(Stored data)
--------

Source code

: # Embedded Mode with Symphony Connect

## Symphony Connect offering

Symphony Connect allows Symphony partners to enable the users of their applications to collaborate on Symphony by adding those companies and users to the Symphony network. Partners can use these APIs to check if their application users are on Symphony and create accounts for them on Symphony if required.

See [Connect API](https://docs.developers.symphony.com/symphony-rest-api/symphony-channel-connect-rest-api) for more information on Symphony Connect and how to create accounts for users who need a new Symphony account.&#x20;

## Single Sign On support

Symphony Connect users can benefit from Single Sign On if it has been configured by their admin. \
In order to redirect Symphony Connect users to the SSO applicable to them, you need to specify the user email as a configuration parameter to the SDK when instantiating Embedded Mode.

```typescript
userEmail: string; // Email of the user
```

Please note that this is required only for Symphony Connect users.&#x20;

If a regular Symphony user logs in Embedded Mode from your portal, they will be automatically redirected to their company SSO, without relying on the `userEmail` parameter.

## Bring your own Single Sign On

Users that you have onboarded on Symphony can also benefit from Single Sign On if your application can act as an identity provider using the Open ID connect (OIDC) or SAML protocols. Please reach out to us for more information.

--------

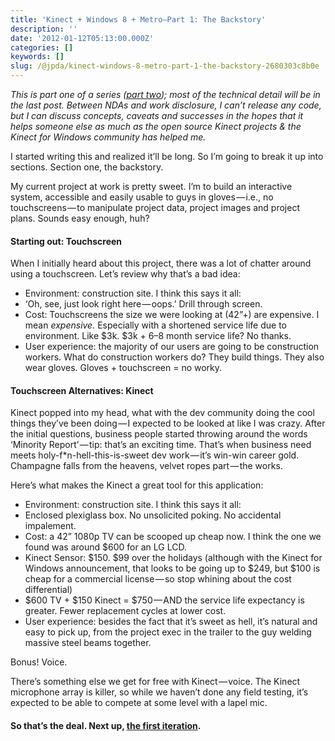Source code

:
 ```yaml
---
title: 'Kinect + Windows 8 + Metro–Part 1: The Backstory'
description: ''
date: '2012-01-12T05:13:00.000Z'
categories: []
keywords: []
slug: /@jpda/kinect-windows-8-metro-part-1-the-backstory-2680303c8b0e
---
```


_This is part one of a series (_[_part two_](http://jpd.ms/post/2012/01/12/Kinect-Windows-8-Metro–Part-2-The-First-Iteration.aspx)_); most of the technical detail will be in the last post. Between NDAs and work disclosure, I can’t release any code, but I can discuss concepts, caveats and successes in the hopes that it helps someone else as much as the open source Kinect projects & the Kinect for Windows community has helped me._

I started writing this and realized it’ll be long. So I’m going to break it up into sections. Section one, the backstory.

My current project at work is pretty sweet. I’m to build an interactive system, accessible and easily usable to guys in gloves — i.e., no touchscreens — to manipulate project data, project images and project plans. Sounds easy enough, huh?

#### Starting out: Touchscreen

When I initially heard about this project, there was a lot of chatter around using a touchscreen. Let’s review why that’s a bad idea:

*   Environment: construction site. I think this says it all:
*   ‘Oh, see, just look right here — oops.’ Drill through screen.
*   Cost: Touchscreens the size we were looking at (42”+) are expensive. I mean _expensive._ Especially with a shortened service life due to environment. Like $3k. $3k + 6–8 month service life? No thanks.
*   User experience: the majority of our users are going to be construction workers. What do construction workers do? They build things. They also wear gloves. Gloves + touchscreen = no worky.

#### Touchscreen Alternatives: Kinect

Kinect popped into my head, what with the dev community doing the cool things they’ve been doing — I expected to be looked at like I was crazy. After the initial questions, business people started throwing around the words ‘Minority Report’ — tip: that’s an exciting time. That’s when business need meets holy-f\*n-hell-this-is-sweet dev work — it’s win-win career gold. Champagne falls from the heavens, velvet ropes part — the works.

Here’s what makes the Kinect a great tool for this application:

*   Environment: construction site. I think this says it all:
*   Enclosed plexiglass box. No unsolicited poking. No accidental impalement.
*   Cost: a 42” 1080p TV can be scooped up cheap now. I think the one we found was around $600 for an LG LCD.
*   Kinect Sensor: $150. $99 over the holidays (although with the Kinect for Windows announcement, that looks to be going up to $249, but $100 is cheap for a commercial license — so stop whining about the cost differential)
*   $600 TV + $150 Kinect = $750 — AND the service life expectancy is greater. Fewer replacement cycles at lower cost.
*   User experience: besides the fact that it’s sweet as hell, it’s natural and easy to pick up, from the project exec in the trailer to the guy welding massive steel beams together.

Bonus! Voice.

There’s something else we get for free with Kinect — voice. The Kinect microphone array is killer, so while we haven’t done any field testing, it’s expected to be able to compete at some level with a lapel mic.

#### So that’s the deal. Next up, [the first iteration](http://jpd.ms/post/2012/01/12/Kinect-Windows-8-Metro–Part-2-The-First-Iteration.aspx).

--------

• What is being asked
Lines of the data above that include the string "need" must each be copied.

• Output below
See [Connect API](https://docs.developers.symphony.com/symphony-rest-api/symphony-channel-connect-rest-api) for more information on Symphony Connect and how to create accounts for users who need a new Symphony account.&#x20;
In order to redirect Symphony Connect users to the SSO applicable to them, you need to specify the user email as a configuration parameter to the SDK when instantiating Embedded Mode.
Kinect popped into my head, what with the dev community doing the cool things they’ve been doing — I expected to be looked at like I was crazy. After the initial questions, business people started throwing around the words ‘Minority Report’ — tip: that’s an exciting time. That’s when business need meets holy-f\*n-hell-this-is-sweet dev work — it’s win-win career gold. Champagne falls from the heavens, velvet ropes part — the works.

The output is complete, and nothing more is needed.